====== MonetDB Evaluation 2022 ======

I used a docker image for it: https://hub.docker.com/r/monetdb/monetdb

<code>
docker pull monetdb/monetdb
</code>
username/password (monetdb/monetdb)

Documentation: https://pymonetdb.readthedocs.io/en/latest/api.html

Some performance tips: https://www.monetdb.org/documentation-Jul2021/admin-guide/performance-tips/performance-tips/

Python Client pymonetdb: https://pymonetdb.readthedocs.io/en/latest/api.html

There is a blocker with respect to the transfer performance: https://github.com/gijzelaerr/pymonetdb/issues/94

Evaluating query plans / performance:


  * PLAN is the relational query plan
  * EXPLAIN is the SQL algebra [without costs]
  * TRACE: is doing timings but not per 'statement'

There is an embedding version does not need a server and stores the data on disk: https://www.monetdb.org/documentation-Jul2021/dev-guide/mbedded-python/


===== Activating Python 3 in the docker image =====

Install required packages

<code>
docker exec -it --user root monetdb /bin/bash
yum install MonetDB-python3 python3-numpy
</code>
Do the database settings

<code>
monetdb stop demo
monetdb set embedpy3=yes demo
monetdb start demo
monetdb get embedpy3 demo
</code>

===== Restrictions =====


  * VACUUM: we now disallow vacuum on system tables. The vacuum function isn't safe enough for these tables. A better vacuum solution for the system tables is needed. [..]

The memory is growing and growing: https://www.monetdb.org/documentation-Jul2021/admin-guide/system-resources/memory-footprint/ Bottom line: We need cgroups to limit the memory size, docker does it automatically and we need to avoid that the process gets killed by the OOM killer.

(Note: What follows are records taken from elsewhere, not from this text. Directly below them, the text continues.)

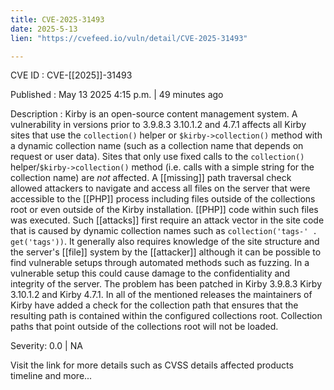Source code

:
 ```yaml
---
title: CVE-2025-31493
date: 2025-5-13
lien: "https://cvefeed.io/vuln/detail/CVE-2025-31493"

---
```


CVE ID : CVE-[[2025]]-31493

Published :  May 13
2025
4:15 p.m. | 49 minutes ago

Description : Kirby is an open-source content management system. A vulnerability in versions prior to 3.9.8.3
3.10.1.2
and 4.7.1 affects all Kirby sites that use the `collection()` helper or `$kirby->collection()` method with a dynamic collection name (such as a collection name that depends on request or user data). Sites that only use fixed calls to the `collection()` helper/`$kirby->collection()` method (i.e. calls with a simple string for the collection name) are *not* affected. A [[missing]] path traversal check allowed attackers to navigate and access all files on the server that were accessible to the [[PHP]] process
including files outside of the collections root or even outside of the Kirby installation. [[PHP]] code within such files was executed. Such [[attacks]] first require an attack vector in the site code that is caused by dynamic collection names
such as `collection('tags-' . get('tags'))`. It generally also requires knowledge of the site structure and the server's [[file]] system by the [[attacker]]
although it can be possible to find vulnerable setups through automated methods such as fuzzing. In a vulnerable setup
this could cause damage to the confidentiality and integrity of the server. The problem has been patched in Kirby 3.9.8.3
Kirby 3.10.1.2
and Kirby 4.7.1. In all of the mentioned releases
the maintainers of Kirby have added a check for the collection path that ensures that the resulting path is contained within the configured collections root. Collection paths that point outside of the collections root will not be loaded.

Severity: 0.0 | NA

Visit the link for more details
such as CVSS details
affected products
timeline
and more...
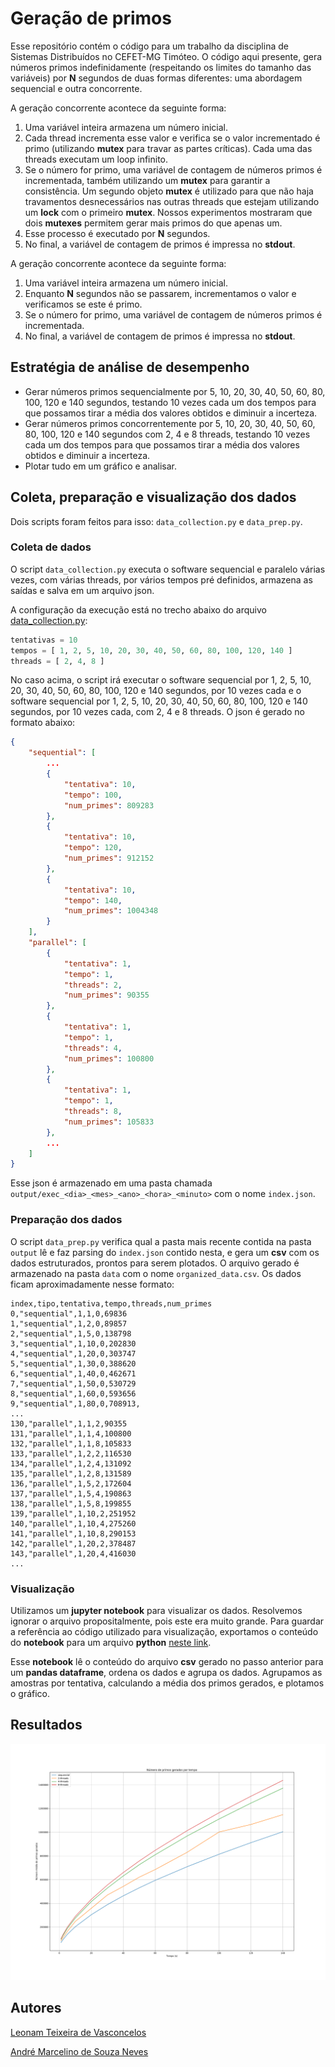 # Geração de primos

Esse repositório contém o código para um trabalho da disciplina de Sistemas Distribuídos no CEFET-MG Timóteo. O código aqui presente, gera números primos indefinidamente (respeitando os limites do tamanho das variáveis) por **N** segundos de duas formas diferentes: uma abordagem sequencial e outra concorrente.

A geração concorrente acontece da seguinte forma:

1. Uma variável inteira armazena um número inicial.
2. Cada thread incrementa esse valor e verifica se o valor incrementado é primo (utilizando **mutex** para travar as partes críticas). Cada uma das threads executam um loop infinito.
3. Se o número for primo, uma variável de contagem de números primos é incrementada, também utilizando um **mutex** para garantir a consistência. Um segundo objeto **mutex** é utilizado para que não haja travamentos desnecessários nas outras threads que estejam utilizando um **lock** com o primeiro **mutex**. Nossos experimentos mostraram que dois **mutexes** permitem gerar mais primos do que apenas um.
4. Esse processo é executado por **N** segundos.
5. No final, a variável de contagem de primos é impressa no **stdout**.

A geração concorrente acontece da seguinte forma:

1. Uma variável inteira armazena um número inicial.
2. Enquanto **N** segundos não se passarem, incrementamos o valor e verificamos se este é primo.
3. Se o número for primo, uma variável de contagem de números primos é incrementada.
4. No final, a variável de contagem de primos é impressa no **stdout**.

## Estratégia de análise de desempenho

* Gerar números primos sequencialmente por 5, 10, 20, 30, 40, 50, 60, 80, 100, 120 e 140 segundos, testando 10 vezes cada um dos tempos para que possamos tirar a média dos valores obtidos e diminuir a incerteza.
* Gerar números primos concorrentemente por 5, 10, 20, 30, 40, 50, 60, 80, 100, 120 e 140 segundos com 2, 4 e 8 threads, testando 10 vezes cada um dos tempos para que possamos tirar a média dos valores obtidos e diminuir a incerteza.
* Plotar tudo em um gráfico e analisar.

## Coleta, preparação e visualização dos dados

Dois scripts foram feitos para isso: `data_collection.py` e `data_prep.py`.

### Coleta de dados

O script `data_collection.py` executa o software sequencial e paralelo várias vezes, com várias threads, por vários tempos pré definidos, armazena as saídas e salva em um arquivo json.

A configuração da execução está no trecho abaixo do arquivo [data_collection.py](https://github.com/leonamtv/prime-sd/blob/master/data_collection.py):

```python
tentativas = 10
tempos = [ 1, 2, 5, 10, 20, 30, 40, 50, 60, 80, 100, 120, 140 ]
threads = [ 2, 4, 8 ]
```

No caso acima, o script irá executar o software sequencial por 1, 2, 5, 10, 20, 30, 40, 50, 60, 80, 100, 120 e 140 segundos, por 10 vezes cada e o software sequencial por 1, 2, 5, 10, 20, 30, 40, 50, 60, 80, 100, 120 e 140 segundos, por 10 vezes cada, com 2, 4 e 8 threads. O json é gerado no formato abaixo:

```json
{
    "sequential": [
        ...
        {
            "tentativa": 10,
            "tempo": 100,
            "num_primes": 809283
        },
        {
            "tentativa": 10,
            "tempo": 120,
            "num_primes": 912152
        },
        {
            "tentativa": 10,
            "tempo": 140,
            "num_primes": 1004348
        }
    ],
    "parallel": [
        {
            "tentativa": 1,
            "tempo": 1,
            "threads": 2,
            "num_primes": 90355
        },
        {
            "tentativa": 1,
            "tempo": 1,
            "threads": 4,
            "num_primes": 100800
        },
        {
            "tentativa": 1,
            "tempo": 1,
            "threads": 8,
            "num_primes": 105833
        },
        ...
    ]
}
```

Esse json é armazenado em uma pasta chamada `output/exec_<dia>_<mes>_<ano>_<hora>_<minuto>` com o nome `index.json`.

### Preparação dos dados

O script `data_prep.py` verifica qual a pasta mais recente contida na pasta `output` lê e faz parsing do `index.json` contido nesta, e gera um **csv** com os dados estruturados, prontos para serem plotados. O arquivo gerado é armazenado na pasta `data` com o nome `organized_data.csv`. Os dados ficam aproximadamente nesse formato:

```csv
index,tipo,tentativa,tempo,threads,num_primes
0,"sequential",1,1,0,69836
1,"sequential",1,2,0,89857
2,"sequential",1,5,0,138798
3,"sequential",1,10,0,202830
4,"sequential",1,20,0,303747
5,"sequential",1,30,0,388620
6,"sequential",1,40,0,462671
7,"sequential",1,50,0,530729
8,"sequential",1,60,0,593656
9,"sequential",1,80,0,708913,
...
130,"parallel",1,1,2,90355
131,"parallel",1,1,4,100800
132,"parallel",1,1,8,105833
133,"parallel",1,2,2,116530
134,"parallel",1,2,4,131092
135,"parallel",1,2,8,131589
136,"parallel",1,5,2,172604
137,"parallel",1,5,4,190863
138,"parallel",1,5,8,199855
139,"parallel",1,10,2,251952
140,"parallel",1,10,4,275260
141,"parallel",1,10,8,290153
142,"parallel",1,20,2,378487
143,"parallel",1,20,4,416030
...
```

### Visualização

Utilizamos um **jupyter notebook** para visualizar os dados. Resolvemos ignorar o arquivo propositalmente, pois este era muito grande. Para guardar a referência ao código utilizado para visualização, exportamos o conteúdo do **notebook** para um arquivo **python** [neste link](https://github.com/leonamtv/prime-sd/blob/master/jupyter/aggregate_and_plot.py).

Esse **notebook** lê o conteúdo do arquivo **csv** gerado no passo anterior para um **pandas dataframe**, ordena os dados e agrupa os dados. Agrupamos as amostras por tentativa, calculando a média dos primos gerados, e plotamos o gráfico.

## Resultados

<p align='center'>
    <img src='fig/resultado_14_03_2021.png'>
</p>

## Autores

[Leonam Teixeira de Vasconcelos](https://github.com/leonamtv)

[André Marcelino de Souza Neves](https://github.com/AndreNeves97)

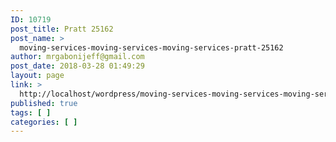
 ```yaml
---
ID: 10719
post_title: Pratt 25162
post_name: >
  moving-services-moving-services-moving-services-pratt-25162
author: mrgabonijeff@gmail.com
post_date: 2018-03-28 01:49:29
layout: page
link: >
  http://localhost/wordpress/moving-services-moving-services-moving-services-pratt-25162/
published: true
tags: [ ]
categories: [ ]
---
```


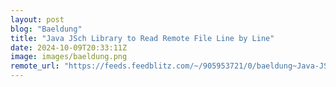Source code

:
 ```yaml
---
layout: post
blog: "Baeldung"
title: "Java JSch Library to Read Remote File Line by Line"
date: 2024-10-09T20:33:11Z
image: images/baeldung.png
remote_url: "https://feeds.feedblitz.com/~/905953721/0/baeldung~Java-JSch-Library-to-Read-Remote-File-Line-by-Line"
---
```

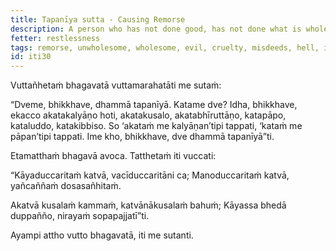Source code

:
 ```yaml
---
title: Tapanīya sutta - Causing Remorse
description: A person who has not done good, has not done what is wholesome, has not protected others from fear, but has done evil, cruelty, and misdeeds, feels remorse.
fetter: restlessness
tags: remorse, unwholesome, wholesome, evil, cruelty, misdeeds, hell, iti, iti28-49
id: iti30
---
```


Vuttañhetaṁ bhagavatā vuttamarahatāti me sutaṁ:

“Dveme, bhikkhave, dhammā tapanīyā. Katame dve? Idha, bhikkhave, ekacco akatakalyāṇo hoti, akatakusalo, akatabhīruttāṇo, katapāpo, kataluddo, katakibbiso. So ‘akataṁ me kalyāṇan’tipi tappati, ‘kataṁ me pāpan’tipi tappati. Ime kho, bhikkhave, dve dhammā tapanīyā”ti.

Etamatthaṁ bhagavā avoca. Tatthetaṁ iti vuccati:

“Kāyaduccaritaṁ katvā,
vacīduccaritāni ca;
Manoduccaritaṁ katvā,
yañcaññaṁ dosasañhitaṁ.

Akatvā kusalaṁ kammaṁ,
katvānākusalaṁ bahuṁ;
Kāyassa bhedā duppañño,
nirayaṁ sopapajjatī”ti.

Ayampi attho vutto bhagavatā, iti me sutanti.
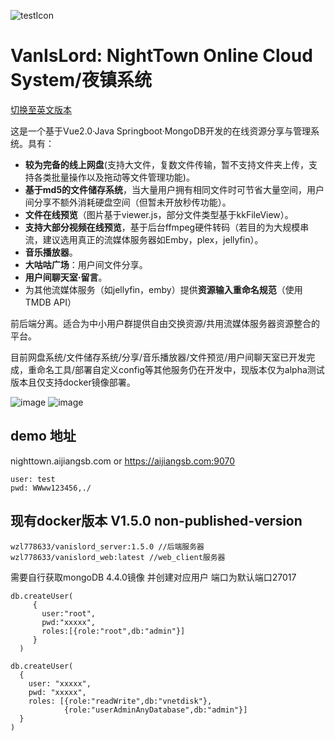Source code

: ![testIcon](https://user-images.githubusercontent.com/55415793/173568881-43b09052-592d-412d-b3c2-e4e7c310cb4e.png)

# VanIsLord: NightTown Online Cloud System/夜镇系统


[切换至英文版本](https://github.com/wzl778633/vanIsLord/blob/master/README_en.md)

这是一个基于Vue2.0·Java Springboot·MongoDB开发的在线资源分享与管理系统。具有：
- **较为完备的线上网盘**(支持大文件，复数文件传输，暂不支持文件夹上传，支持各类批量操作以及拖动等文件管理功能)。
- **基于md5的文件储存系统**，当大量用户拥有相同文件时可节省大量空间，用户间分享不额外消耗硬盘空间（但暂未开放秒传功能）。
- **文件在线预览**（图片基于viewer.js，部分文件类型基于kkFileView）。
- **支持大部分视频在线预览**，基于后台ffmpeg硬件转码（若目的为大规模串流，建议选用真正的流媒体服务器如Emby，plex，jellyfin）。
- **音乐播放器**。
- **大咕咕广场**：用户间文件分享。
- **用户间聊天室·留言**。
- 为其他流媒体服务（如jellyfin，emby）提供**资源输入重命名规范**（使用TMDB API）

前后端分离。适合为中小用户群提供自由交换资源/共用流媒体服务器资源整合的平台。

目前网盘系统/文件储存系统/分享/音乐播放器/文件预览/用户间聊天室已开发完成，重命名工具/部署自定义config等其他服务仍在开发中，现版本仅为alpha测试版本且仅支持docker镜像部署。

![image](https://user-images.githubusercontent.com/55415793/173569340-9c1efaa2-3329-4129-a4f0-aa33165f1473.png)
![image](https://user-images.githubusercontent.com/55415793/173570282-483bc72d-0d5b-40a7-874b-78e9cf775a20.png)
## demo 地址
nighttown.aijiangsb.com or https://aijiangsb.com:9070
```
user: test
pwd: WWww123456,./
```
## 现有docker版本 V1.5.0 non-published-version
```
wzl778633/vanislord_server:1.5.0 //后端服务器
wzl778633/vanislord_web:latest //web_client服务器
```
需要自行获取mongoDB 4.4.0镜像 并创建对应用户 端口为默认端口27017
```
db.createUser(
     {
       user:"root",
       pwd:"xxxxx",
       roles:[{role:"root",db:"admin"}]
     }
  )
 
db.createUser( 
  { 
    user: "xxxxx", 
    pwd: "xxxxx", 
    roles: [{role:"readWrite",db:"vnetdisk"},
            {role:"userAdminAnyDatabase",db:"admin"}] 
  } 
) 
```


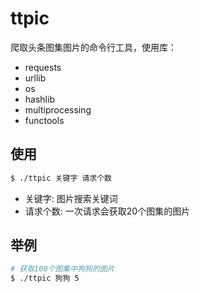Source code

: # ttpic

爬取头条图集图片的命令行工具，使用库：

- requests
- urllib
- os
- hashlib
- multiprocessing
- functools

## 使用

```sh
$ ./ttpic 关键字 请求个数
```

- 关键字: 图片搜索关键词
- 请求个数: 一次请求会获取20个图集的图片

## 举例

```sh
# 获取100个图集中狗狗的图片
$ ./ttpic 狗狗 5
```
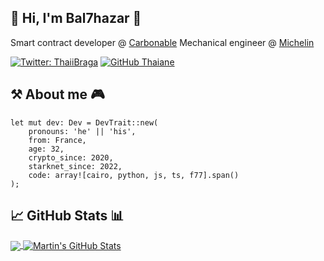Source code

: ## 🤖 Hi, I'm Bal7hazar 👋

Smart contract developer @ [Carbonable](https://www.carbonable.io/)
Mechanical engineer @ [Michelin](https://www.michelin.com/)

[![Twitter: ThaiiBraga](https://img.shields.io/twitter/follow/bal7hazar?style=social)](https://twitter.com/bal7hazar)
[![GitHub Thaiane](https://img.shields.io/github/followers/bal7hazar?label=follow&style=social)](https://github.com/bal7hazar)

## ⚒️ About me 🎮

```cairo
let mut dev: Dev = DevTrait::new(
    pronouns: 'he' || 'his',
    from: France,
    age: 32,
    crypto_since: 2020,
    starknet_since: 2022,
    code: array![cairo, python, js, ts, f77].span()
);
```

## 📈 GitHub Stats 📊

<a href="https://github.com/bal7hazar/bal7hazar">
  <img align="center" src="https://github-readme-stats.vercel.app/api/top-langs/?username=bal7hazar&hide=java,html,tex,vue,javascript&title_color=ffffff&text_color=c9cacc&icon_color=2bbc8a&bg_color=1d1f21&langs_count=3" />
</a>
<a href="https://github.com/bal7hazar/bal7hazar">
  <img align="center" src="https://github-readme-stats.vercel.app/api?username=bal7hazar&show_icons=true&line_height=27&count_private=true&title_color=ffffff&text_color=c9cacc&icon_color=2bbc8a&bg_color=1d1f21" alt="Martin's GitHub Stats" />
</a>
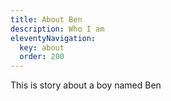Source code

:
 ```yaml
---
title: About Ben
description: Who I am
eleventyNavigation:
  key: about
  order: 200
---
```


This is story about a boy named Ben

Kludge: prevent that the process is “oom”ed if it hits the memory limit:

<code>
echo -1000 > /proc/[monetdb_pid]/oom_adj
</code>

===== Snippets =====

Define a python function to calculate the hamming distance of need (query) and database rows (stings). Without an error, the data needs to be stored as a string, converted to numpy which is not efficient.

<code>
CREATE   FUNCTION  python_hamdist(strings  CLOB , needle  CLOB)
 RETURNS   INTEGER
  LANGUAGE  PYTHON {
       c = numpy.fromstring(needle, sep=" ", dtype=numpy.float32)
       qq = numpy.array([numpy.fromstring(q, sep=" ") for q in strings], dtype=numpy.float32)
       return numpy.abs(qq - c).sum(axis=1).tolist()
</code>

===== Bottom Line =====

There are no array data types we need for the sim DB. Plus, there are a lot of recent issues regarding performance issues with the python client or the python interface. And I was not able to find any reports that weren't written by the MonetDB guys. Therefore, the risk for a live MonetDB is big, since tests with smaller datasets already showed some limitations, like import speed and data transfer performance from the DB to the caller.

References:\\
https://github.com/MonetDB/MonetDB/issues/4048\\
https://stackoverflow.com/questions/65074614/monetdb-full-disk-how-to-manually-free-space\\
https://stackoverflow.com/questions/65079976/monetdb-set-specific-embedded-python-version\\
https://www.monetdb.org/documentation-Jul2021/dev-guide/mbedded-python/\\